Tuesday, March 26, 2013

The Cyprus deal

Joseph Cotterill digs into the weeds of the actual EU/Cyprus deal in Scratch one stupid idea FT Alphaville 03/25/2013.

Cyprus' two largest banks are the Marfin-Laiki Bank and the Bank of Cyprus (BoC). Laiki is done. It's being closed down and put through a normal "bank resolution" process, which Cotterill sketches here. Its bad loans will go into a "bad bank" to be resolved, meaning that some will be written off, some given a "haircut" to reduce the principal, others renegotiated, some paid off under the original terms. The healthy pieces of the bank will go to BoC.

The deal between Cyprus and the Troika (EU, ECB, IMF) also provides €10 billion to Cyprus for its public budget. It will be in the form of debt, which will put Cyprus into the same kind of trap in which Greece has found itself since 2009.

Angela "Attila 3" Merkel and German Finance Minister Wolfgang Schäuble lay waste to Cyprus in this 20.03.2013 cartoon by Yanis Iaonnou

Yanis Varoufakis gives his own summary in The Good, the Bad and the Extremely Ugly (aspects of the Cyprus deal) 03/25/2013. Among the "good" aspects he includes:

The new deal treats different banks differently, as it ought to. The earlier Eurogroup decision imposed blanket haircuts on all accounts irrespectively of the bank’s bottom line. At least now uninsured deposits will be haircut in proportion to the size of the bank’s black hole, thus restoring a degree of private responsibility on the part of depositors viz. their choice of banker.
There are a lot of details of the deal still to be finalized. Varoufakis calls attention to these two:

  • The transfer of €9 billion of ELA money from winding down of Marfin-Laiki to the Bank of Cyprus – it flies in the face of basic banking resolution principles, reflecting the ECB’s Taliban-like defence of what it considers to be its 'realm'.
  • Capital controls have been touted, even though it is not clear how they will be implemented, creating a second-tier euro: Cypriot euros that are no longer exportable (nb. Imagine Vermont dollars that cannot be taken out of Vermont: a logical travesty within a currency union)
This idea of the "Cypriot euro" is a confusing one, as if the economics of a currency union like the eurozone weren't confusing enough. It's essentially a functional way of describing capital export and import restrictions within a currency union. Which, as he says, is "a logical travesty."

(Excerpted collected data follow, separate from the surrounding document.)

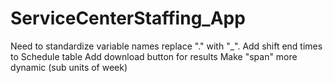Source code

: # ServiceCenterStaffing_App

Need to standardize variable names replace "." with "_".
Add shift end times to Schedule table
Add download button for results
Make "span" more dynamic (sub units of week)

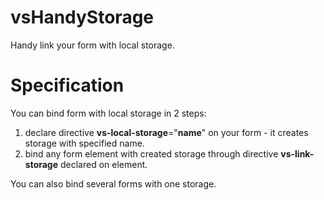 # vsHandyStorage
Handy link your form with local storage.
# Specification
You can bind form with local storage in 2 steps:

1. declare directive <b>vs-local-storage</b>="<b>name</b>" on your form - it creates storage with specified name.		
2. bind any form element with created storage through directive <b>vs-link-storage</b> declared on element.	
	
You can also bind several forms with one storage.
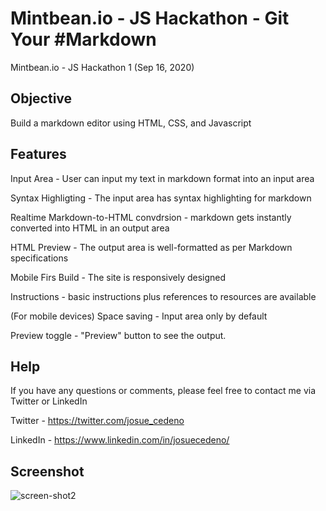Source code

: # Mintbean.io - JS Hackathon - Git Your #Markdown

Mintbean.io - JS Hackathon 1 (Sep 16, 2020)

## Objective

Build a markdown editor using HTML, CSS, and Javascript

## Features

Input Area - User can input my text in markdown format into an input area

Syntax Highligting - The input area has syntax highlighting for markdown

Realtime Markdown-to-HTML convdrsion - markdown gets instantly converted into HTML in an output area

HTML Preview - The output area is well-formatted as per Markdown specifications

Mobile Firs Build - The site is responsively designed

Instructions - basic instructions plus references to resources are available

(For mobile devices)
Space saving - Input area only by default

Preview toggle - "Preview" button to see the output.


## Help

If you have any questions or comments, please feel free to contact me via Twitter or LinkedIn

Twitter - https://twitter.com/josue_cedeno

LinkedIn - https://www.linkedin.com/in/josuecedeno/

## Screenshot

![screen-shot2](https://user-images.githubusercontent.com/47830532/93545006-0323b780-f925-11ea-9fd4-405d8bdad96b.png)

Then there's his "extremely ugly" catgory:

... in one short week Europe has managed to put in jeopardy the sacrosanct concept of state guaranteed deposit insurance (even if, in the end, they took this threat back), to bring back into question the integrity of the Euro-area and to sacrifice the European Union’s single market principle according to which capital controls are inadmissible.
Interestingly enough, even the German public is expressing doubts about the safety of their own deposits! Spiegel Online reports in Forsa-Umfrage: Wähler zweifeln an Merkels Spargarantie 26.03.2013 on a Forsa Institute poll that found 67% of Germans have either some or a lot of concern about the safety of their bank deposits.

We've heard some many promises based on bad economics - or just plain ideology divorced from actual economics - about how the Confidence Fairy was going to eventually jump in and boost economies that practiced austerity economics during this depression, that any time I see the word "confidence" pop up in discussions of economic policy now my first reaction is that some "con-man" is pulling yet another "confidence game." But banks and national financial systems do rely on confidence from depositors that their money will be reasonably safe on deposit. That's the whole point of government deposit insurance, so that people will know that up to the defined limit, they will get their money back even if the bank goes belly up. Otherwise, we'd be having bank runs like the one depicted in It's A Wonderful Life every time there was bad news about a bank.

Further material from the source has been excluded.